Deutschlands beste Biernase kommt aus Bayern. Der Gilchinger Markus Sailer hat die Deutsche Meisterschaft der Biersommeliers gewonnen und reist nun zur Weltmeisterschaft nach Brasilien. Am Samstag setzte er sich im Finale gegen Guido Grote aus Kelheim (Schneider Weisse) und die zwei Drittplatzierten Julian Menner (Lammsbräu, Neumarkt) und Irina Zimmermann aus Esslingen durch. Dabei hat der 43-jährige Oberbayer beruflich eigentlich nicht viel mit Bier zu tun: Markus Sailer ist promovierter Chemiker.
Es ist etwas ein merkwürdiger Anblick, wie am Samstagnachmittag acht Männer und eine Frau in der Gräfelfinger Brauakademie Doemens um ein Spielbrett stehen, in der Hand ein halbvolles Gläschen Bier. Anstatt den Schluck kurzerhand hinunter zu spülen, wird das Gebräu geschwenkt, vorsichtig geschüttelt, ins Licht gehalten, die Nasen sinken tief ins Glas. "Es geht darum, dass einer die Nase vorn hat. Es geht letztlich um unsere Nase", sagt Wolfgang Stempfl, Geschäftsführer der Doemens Academy.
Vor sechs Jahren hatte die Brauakademie die Weltmeisterschaften für Biersommeliers ins Leben gerufen, mittlerweile ist der Andrang der Bewerber so groß, dass es auf nationaler Ebene Vorentscheide gibt. "Es war ein Wunsch der Sommeliers, dass sie sich gegenseitig messen können", sagt Stempfl.
Ist es ein Scotch Ale oder doch ein Bayerisches Märzen?

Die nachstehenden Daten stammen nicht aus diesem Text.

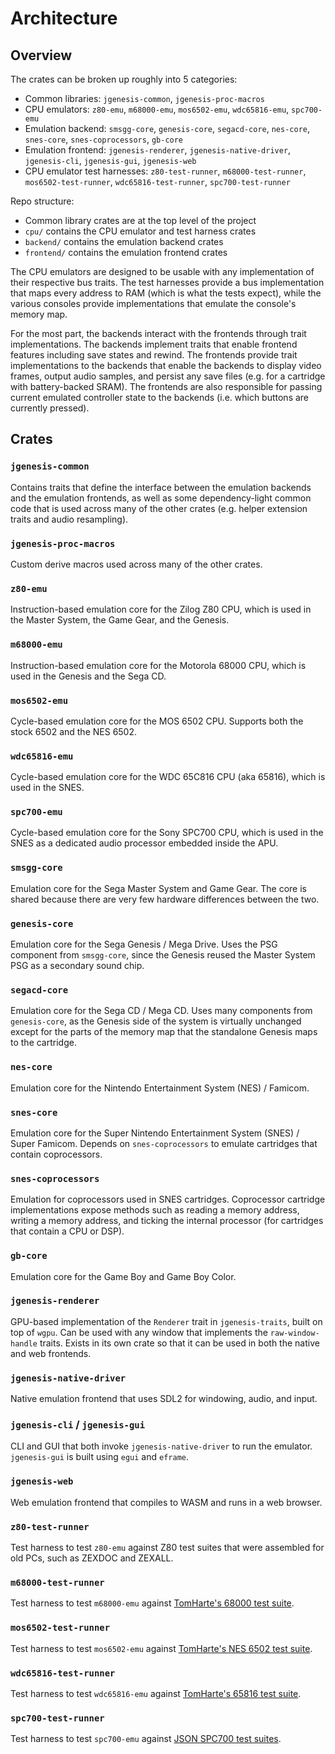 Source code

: # Architecture

## Overview

The crates can be broken up roughly into 5 categories:
* Common libraries: `jgenesis-common`, `jgenesis-proc-macros`
* CPU emulators: `z80-emu`, `m68000-emu`, `mos6502-emu`, `wdc65816-emu`, `spc700-emu`
* Emulation backend: `smsgg-core`, `genesis-core`, `segacd-core`, `nes-core`, `snes-core`, `snes-coprocessors`, `gb-core`
* Emulation frontend: `jgenesis-renderer`, `jgenesis-native-driver`, `jgenesis-cli`, `jgenesis-gui`, `jgenesis-web`
* CPU emulator test harnesses: `z80-test-runner`, `m68000-test-runner`, `mos6502-test-runner`, `wdc65816-test-runner`, `spc700-test-runner`

Repo structure:
* Common library crates are at the top level of the project
* `cpu/` contains the CPU emulator and test harness crates
* `backend/` contains the emulation backend crates
* `frontend/` contains the emulation frontend crates

The CPU emulators are designed to be usable with any implementation of their respective bus traits. The test harnesses provide a bus implementation that maps every address to RAM (which is what the tests expect), while the various consoles provide implementations that emulate the console's memory map.

For the most part, the backends interact with the frontends through trait implementations. The backends implement traits that enable frontend features including save states and rewind. The frontends provide trait implementations to the backends that enable the backends to display video frames, output audio samples, and persist any save files (e.g. for a cartridge with battery-backed SRAM). The frontends are also responsible for passing current emulated controller state to the backends (i.e. which buttons are currently pressed).

## Crates

### `jgenesis-common`

Contains traits that define the interface between the emulation backends and the emulation frontends, as well as some dependency-light common code that is used across many of the other crates (e.g. helper extension traits and audio resampling).

### `jgenesis-proc-macros`

Custom derive macros used across many of the other crates.

### `z80-emu`

Instruction-based emulation core for the Zilog Z80 CPU, which is used in the Master System, the Game Gear, and the Genesis.

### `m68000-emu`

Instruction-based emulation core for the Motorola 68000 CPU, which is used in the Genesis and the Sega CD.

### `mos6502-emu`

Cycle-based emulation core for the MOS 6502 CPU. Supports both the stock 6502 and the NES 6502.

### `wdc65816-emu`

Cycle-based emulation core for the WDC 65C816 CPU (aka 65816), which is used in the SNES.

### `spc700-emu`

Cycle-based emulation core for the Sony SPC700 CPU, which is used in the SNES as a dedicated audio processor embedded inside the APU.

### `smsgg-core`

Emulation core for the Sega Master System and Game Gear. The core is shared because there are very few hardware differences between the two.

### `genesis-core`

Emulation core for the Sega Genesis / Mega Drive. Uses the PSG component from `smsgg-core`, since the Genesis reused the Master System PSG as a secondary sound chip.

### `segacd-core`

Emulation core for the Sega CD / Mega CD. Uses many components from `genesis-core`, as the Genesis side of the system is virtually unchanged except for the parts of the memory map that the standalone Genesis maps to the cartridge.

### `nes-core`

Emulation core for the Nintendo Entertainment System (NES) / Famicom.

### `snes-core`

Emulation core for the Super Nintendo Entertainment System (SNES) / Super Famicom. Depends on `snes-coprocessors` to emulate cartridges that contain coprocessors.

### `snes-coprocessors`

Emulation for coprocessors used in SNES cartridges. Coprocessor cartridge implementations expose methods such as reading a memory address, writing a memory address, and ticking the internal processor (for cartridges that contain a CPU or DSP).

### `gb-core`

Emulation core for the Game Boy and Game Boy Color.

### `jgenesis-renderer`

GPU-based implementation of the `Renderer` trait in `jgenesis-traits`, built on top of `wgpu`. Can be used with any window that implements the `raw-window-handle` traits. Exists in its own crate so that it can be used in both the native and web frontends.

### `jgenesis-native-driver`

Native emulation frontend that uses SDL2 for windowing, audio, and input.

### `jgenesis-cli` / `jgenesis-gui`

CLI and GUI that both invoke `jgenesis-native-driver` to run the emulator. `jgenesis-gui` is built using `egui` and `eframe`.

### `jgenesis-web`

Web emulation frontend that compiles to WASM and runs in a web browser.

### `z80-test-runner`

Test harness to test `z80-emu` against Z80 test suites that were assembled for old PCs, such as ZEXDOC and ZEXALL.

### `m68000-test-runner`

Test harness to test `m68000-emu` against [TomHarte's 68000 test suite](https://github.com/TomHarte/ProcessorTests/tree/main/680x0/68000/v1).

### `mos6502-test-runner`

Test harness to test `mos6502-emu` against [TomHarte's NES 6502 test suite](https://github.com/TomHarte/ProcessorTests/tree/main/nes6502).

### `wdc65816-test-runner`

Test harness to test `wdc65816-emu` against [TomHarte's 65816 test suite](https://github.com/TomHarte/ProcessorTests/tree/main/65816).

### `spc700-test-runner`

Test harness to test `spc700-emu` against [JSON SPC700 test suites](https://github.com/TomHarte/ProcessorTests/tree/main/spc700).
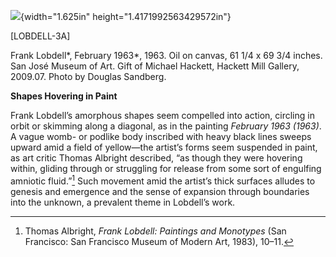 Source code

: ![](media/image1.png){width="1.625in" height="1.4171992563429572in"}

\[LOBDELL-3A\]

Frank Lobdell*, February 1963*, 1963. Oil on canvas, 61 1/4 x 69 3/4 inches. San José Museum of Art. Gift of Michael Hackett, Hackett Mill Gallery, 2009.07. Photo by Douglas Sandberg.

**Shapes Hovering in Paint**

Frank Lobdell’s amorphous shapes seem compelled into action, circling in orbit or skimming along a diagonal, as in the painting *February 1963 (1963)*. A vague womb- or podlike body inscribed with heavy black lines sweeps upward amid a field of yellow—the artist’s forms seem suspended in paint, as art critic Thomas Albright described, “as though they were hovering within, gliding through or struggling for release from some sort of engulfing amniotic fluid.”[^1] Such movement amid the artist’s thick surfaces alludes to genesis and emergence and the sense of expansion through boundaries into the unknown, a prevalent theme in Lobdell’s work.

[^1]: Thomas Albright, *Frank Lobdell: Paintings and Monotypes* (San Francisco: San Francisco Museum of Modern Art, 1983), 10–11.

Das tun sie an diesem Samstag, indem sie ihr Wissen über Bier und ihren Geschmacks- und Geruchssinn unter Beweis stellen. Das Spielbrett ist konzentrisch in Felder aufgeteilt, ganz außen stehen die Begriffe "untergärig, obergärig, spontanvergoren", im nächsten Ring sind die verschiedenen Alkoholgrade aufgelistet: alkoholfrei, leicht, normal, stark, sehr stark, extra stark. Im dritten Ring wird unterschieden zwischen deutschen Bierstilen, belgischen und amerikanischen, bitteren, solchen mit speziellen Zutaten und sonstigen Bierstilen.

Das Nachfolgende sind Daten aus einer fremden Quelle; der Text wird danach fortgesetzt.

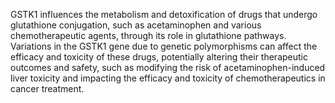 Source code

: GSTK1 influences the metabolism and detoxification of drugs that undergo glutathione conjugation, such as acetaminophen and various chemotherapeutic agents, through its role in glutathione pathways. Variations in the GSTK1 gene due to genetic polymorphisms can affect the efficacy and toxicity of these drugs, potentially altering their therapeutic outcomes and safety, such as modifying the risk of acetaminophen-induced liver toxicity and impacting the efficacy and toxicity of chemotherapeutics in cancer treatment. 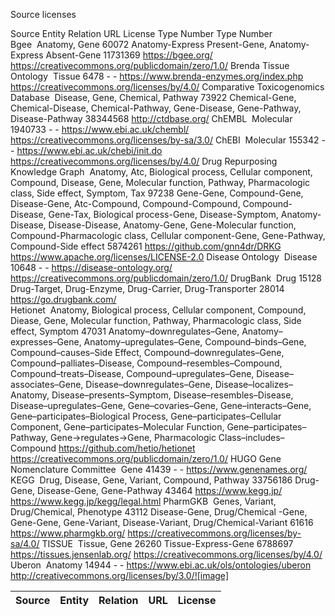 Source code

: Source licenses

Source	Entity		Relation		URL	License
	Type	Number	Type	Number		
Bgee 	Anatomy, Gene	60072	Anatomy-Express Present-Gene, Anatomy-Express Absent-Gene	11731369	https://bgee.org/	https://creativecommons.org/publicdomain/zero/1.0/
Brenda Tissue Ontology 	Tissue	6478	-	-	https://www.brenda-enzymes.org/index.php	https://creativecommons.org/licenses/by/4.0/
Comparative Toxicogenomics Database 	Disease, Gene, Chemical, Pathway	73922	Chemical-Gene, Chemical-Disease, Chemical-Pathway, Gene-Disease, Gene-Pathway, Disease-Pathway	38344568	http://ctdbase.org/	
ChEMBL 	Molecular	1940733	-	-	https://www.ebi.ac.uk/chembl/	https://creativecommons.org/licenses/by-sa/3.0/
ChEBI 	Molecular	155342	-	-	https://www.ebi.ac.uk/chebi/init.do	https://creativecommons.org/licenses/by/4.0/
Drug Repurposing Knowledge Graph 	Anatomy, Atc, Biological process, Cellular component, Compound, Disease, Gene, Molecular function, Pathway, Pharmacologic class, Side effect, Symptom, Tax	97238	Gene-Gene, Compound-Gene, Disease-Gene, Atc-Compound, Compound-Compound, Compound-Disease, Gene-Tax, Biological process-Gene, Disease-Symptom, Anatomy-Disease, Disease-Disease, Anatomy-Gene, Gene-Molecular function, Compound-Pharmacologic class, Cellular component-Gene, Gene-Pathway, Compound-Side effect	5874261	https://github.com/gnn4dr/DRKG	https://www.apache.org/licenses/LICENSE-2.0
Disease Ontology 	Disease	10648	-	-	https://disease-ontology.org/	https://creativecommons.org/publicdomain/zero/1.0/
DrugBank 	Drug	15128	Drug-Target, Drug-Enzyme, Drug-Carrier, Drug-Transporter	28014	https://go.drugbank.com/	
Hetionet 	Anatomy, Biological process, Cellular component, Compound, Diease, Gene, Molecular function, Pathway, Pharmacologic class, Side effect, Symptom	47031	Anatomy–downregulates–Gene, Anatomy–expresses–Gene, Anatomy–upregulates–Gene, Compound–binds–Gene, Compound–causes–Side Effect, Compound–downregulates–Gene, Compound–palliates–Disease, Compound–resembles–Compound, Compound–treats–Disease, Compound–upregulates–Gene, Disease–associates–Gene, Disease–downregulates–Gene, Disease–localizes–Anatomy, Disease–presents–Symptom, Disease–resembles–Disease, Disease–upregulates–Gene, Gene–covaries–Gene, Gene–interacts–Gene, Gene–participates–Biological Process, Gene–participates–Cellular Component, Gene–participates–Molecular Function, Gene–participates–Pathway, Gene→regulates→Gene, Pharmacologic Class–includes–Compound		https://github.com/hetio/hetionet	https://creativecommons.org/publicdomain/zero/1.0/
HUGO Gene Nomenclature Committee 	Gene	41439	-	-	https://www.genenames.org/	
KEGG 	Drug, Disease, Gene, Variant, Compound, Pathway	33756186	Drug-Gene, Disease-Gene, Gene-Pathway	43464	https://www.kegg.jp/	https://www.kegg.jp/kegg/legal.html
PharmGKB 	Genes, Variant, Drug/Chemical, Phenotype	43112	Disease-Gene, Drug/Chemical -Gene, Gene-Gene, Gene-Variant, Disease-Variant, Drug/Chemical-Variant	61616	https://www.pharmgkb.org/	https://creativecommons.org/licenses/by-sa/4.0/
TISSUE 	Tissue, Gene	26260	Tissue-Express-Gene	6788697	https://tissues.jensenlab.org/	https://creativecommons.org/licenses/by/4.0/
Uberon 	Anatomy	14944	-	-	https://www.ebi.ac.uk/ols/ontologies/uberon	http://creativecommons.org/licenses/by/3.0/![image]

<table>
	<thead>
		<tr>
			<th rowspan=2>Source</th>
			<th>Entity</th>
			<th>Relation</th>
			<th>URL</th>
			<th>License</th>
			</tr>
		</thead>
</table>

Wer sich auch hier sicher ist, für den wird es noch konkreter: Ist es ein Scotch Ale oder ein Bayerisches Märzen? Im Zentrum des Spielbretts befindet sich das Symbol eines Kelchs. Wer mit seinem roten Kronkorken auf dieses Feld setzt, muss exakt wissen, wie das getestete Bier heißt.
Darauf kommt zwar keiner der Finalisten der Deutschen Meisterschaft am Samstag. Aber die Bierfeinschmecker, die allesamt eine zweiwöchige Ausbildung als Sommelier hinter sich haben, kennen sich trotzdem gut aus. Markus Sailer, der Teilnehmer mit der Nummer 25, setzt schnell auf belgisches Bier, Typ "Strong blond", nachdem er das servierte Helle ein paar Minuten lang gekostet hat.

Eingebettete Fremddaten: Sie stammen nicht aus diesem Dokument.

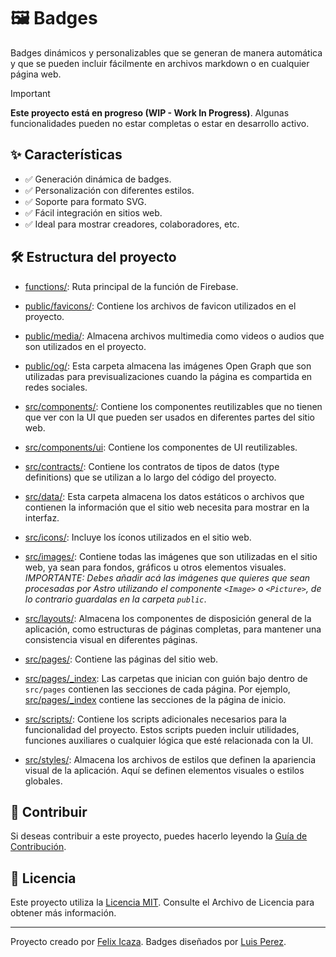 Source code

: # 🖼️ Badges

Badges dinámicos y personalizables que se generan de manera automática y que se pueden incluir fácilmente en archivos markdown o en cualquier página web.

> [!IMPORTANT]
> **Este proyecto está en progreso (WIP - Work In Progress)**. Algunas funcionalidades pueden no estar completas o estar en desarrollo activo.

## ✨ Características

- ✅ Generación dinámica de badges.
- ✅ Personalización con diferentes estilos.
- ✅ Soporte para formato SVG.
- ✅ Fácil integración en sitios web.
- ✅ Ideal para mostrar creadores, colaboradores, etc.

## 🛠️ Estructura del proyecto

- [functions/](./functions/): Ruta principal de la función de Firebase.

- [public/favicons/](./public/favicons/): Contiene los archivos de favicon utilizados en el proyecto.

- [public/media/](./public/media/): Almacena archivos multimedia como videos o audios que son utilizados en el proyecto.

- [public/og/](./public/og/): Esta carpeta almacena las imágenes Open Graph que son utilizadas para previsualizaciones cuando la página es compartida en redes sociales.

- [src/components/](./src/components/): Contiene los componentes reutilizables que no tienen que ver con la UI que pueden ser usados en diferentes partes del sitio web.

- [src/components/ui](./src/components/): Contiene los componentes de UI reutilizables.

- [src/contracts/](./src/contracts/): Contiene los contratos de tipos de datos (type definitions) que se utilizan a lo largo del código del proyecto.

- [src/data/](./src/data/): Esta carpeta almacena los datos estáticos o archivos que contienen la información que el sitio web necesita para mostrar en la interfaz.

- [src/icons/](./src/icons/): Incluye los íconos utilizados en el sitio web.

- [src/images/](./src/images/): Contiene todas las imágenes que son utilizadas en el sitio web, ya sean para fondos, gráficos u otros elementos visuales. _IMPORTANTE: Debes añadir acá las imágenes que quieres que sean procesadas por Astro utilizando el componente `<Image>` o `<Picture>`, de lo contrario guardalas en la carpeta `public`_.

- [src/layouts/](./src/layouts/): Almacena los componentes de disposición general de la aplicación, como estructuras de páginas completas, para mantener una consistencia visual en diferentes páginas.

- [src/pages/](./src/pages/): Contiene las páginas del sitio web.

- [src/pages/\_index](./src/pages/_index/): Las carpetas que inician con guión bajo dentro de `src/pages` contienen las secciones de cada página. Por ejemplo, [src/pages/\_index](./src/pages/_index/) contiene las secciones de la página de inicio.

- [src/scripts/](./src/scripts/): Contiene los scripts adicionales necesarios para la funcionalidad del proyecto. Estos scripts pueden incluir utilidades, funciones auxiliares o cualquier lógica que esté relacionada con la UI.

- [src/styles/](./src/styles/): Almacena los archivos de estilos que definen la apariencia visual de la aplicación. Aquí se definen elementos visuales o estilos globales.

## 🤝 Contribuir

Si deseas contribuir a este proyecto, puedes hacerlo leyendo la [Guía de Contribución](./CONTRIBUTING.md).

## 📄 Licencia

Este proyecto utiliza la [Licencia MIT](./LICENCE). Consulte el Archivo de Licencia para obtener más información.

---

Proyecto creado por [Felix Icaza](https://felixicaza.com). Badges diseñados por [Luis Perez](https://github.com/Luis-Perez-01).

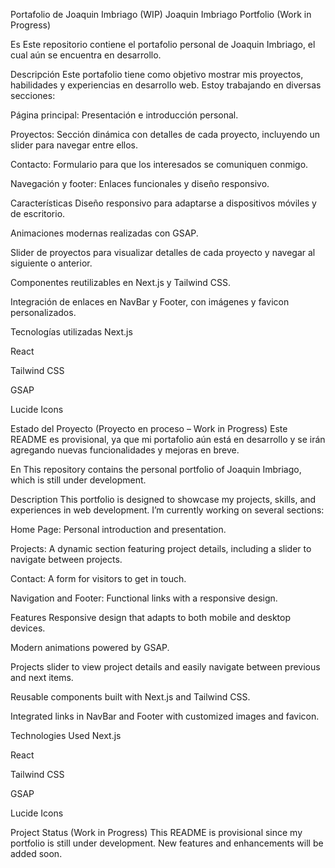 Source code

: Portafolio de Joaquin Imbriago (WIP)
Joaquin Imbriago Portfolio (Work in Progress)

Es
Este repositorio contiene el portafolio personal de Joaquin Imbriago, el cual aún se encuentra en desarrollo.

Descripción
Este portafolio tiene como objetivo mostrar mis proyectos, habilidades y experiencias en desarrollo web. Estoy trabajando en diversas secciones:

Página principal: Presentación e introducción personal.

Proyectos: Sección dinámica con detalles de cada proyecto, incluyendo un slider para navegar entre ellos.

Contacto: Formulario para que los interesados se comuniquen conmigo.

Navegación y footer: Enlaces funcionales y diseño responsivo.

Características
Diseño responsivo para adaptarse a dispositivos móviles y de escritorio.

Animaciones modernas realizadas con GSAP.

Slider de proyectos para visualizar detalles de cada proyecto y navegar al siguiente o anterior.

Componentes reutilizables en Next.js y Tailwind CSS.

Integración de enlaces en NavBar y Footer, con imágenes y favicon personalizados.

Tecnologías utilizadas
Next.js

React

Tailwind CSS

GSAP

Lucide Icons

Estado del Proyecto
(Proyecto en proceso – Work in Progress)
Este README es provisional, ya que mi portafolio aún está en desarrollo y se irán agregando nuevas funcionalidades y mejoras en breve.

En
This repository contains the personal portfolio of Joaquin Imbriago, which is still under development.

Description
This portfolio is designed to showcase my projects, skills, and experiences in web development. I’m currently working on several sections:

Home Page: Personal introduction and presentation.

Projects: A dynamic section featuring project details, including a slider to navigate between projects.

Contact: A form for visitors to get in touch.

Navigation and Footer: Functional links with a responsive design.

Features
Responsive design that adapts to both mobile and desktop devices.

Modern animations powered by GSAP.

Projects slider to view project details and easily navigate between previous and next items.

Reusable components built with Next.js and Tailwind CSS.

Integrated links in NavBar and Footer with customized images and favicon.

Technologies Used
Next.js

React

Tailwind CSS

GSAP

Lucide Icons

Project Status
(Work in Progress)
This README is provisional since my portfolio is still under development. New features and enhancements will be added soon.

Der Gilchinger testet nicht nur mit der Nase und den Augen, er hört auch ins Glas hinein, wie die Schaumbläschen langsam zerplatzen. "Man muss ein Bier mit allen Sinnen verstehen", sagt Sailer nach dem Wettbewerb. "Die Komplexität von Bier ist immens." Bis zu 8000 verschiedene Inhaltsstoffe habe ein Bier, Weinsommeliers haben es dagegen nur mit 800 Inhaltsstoffen zu tun.
Auch da kennt sich der Naturwissenschaftler, der bei einem Münchner Chemiekonzern arbeitet, bestens aus. Im toskanischen Weingut Montevertine, wo Sailer eine Zeitlang arbeitete, kam er sozusagen auf den Geschmack und entwickelte dort nebenbei ein kleines Gerät, das Aromen von Wein und Bier besonders stark freisetzt. Nicht, dass Sailer für sich so einen Aromaverstärker brauchen würde. "Die Nase war schon immer mein schärfster, mein wichtigster Sinn."
Beim Biertest am Samstag liegt er dennoch einmal daneben. Das zweite Bier hält er wie die meisten anderen Sommeliers für deutsches Altbier, das Gebräu ist allerdings ein schottisches Red Ale namens "Cock O' The Walk". Beim letzten Bier setzt Sailer erneut auf Alt - und gewinnt mit einem Punkt Vorsprung die Gesamtwertung.
Für Akademie-Chef Stempfl ist der Sieg Sailers "nicht ganz verwunderlich, weil er viel übt und trainiert". Mit seiner Frau hat der Gilchinger nebenbei ein Unternehmen für Bierverkostung und Spezialprodukten rund ums Bier. Die Nase voll hat er von dem Getränk nicht so schnell. Am Abend feierte er im Haidhauser Tap-House - mit einem besonderen Bier natürlich.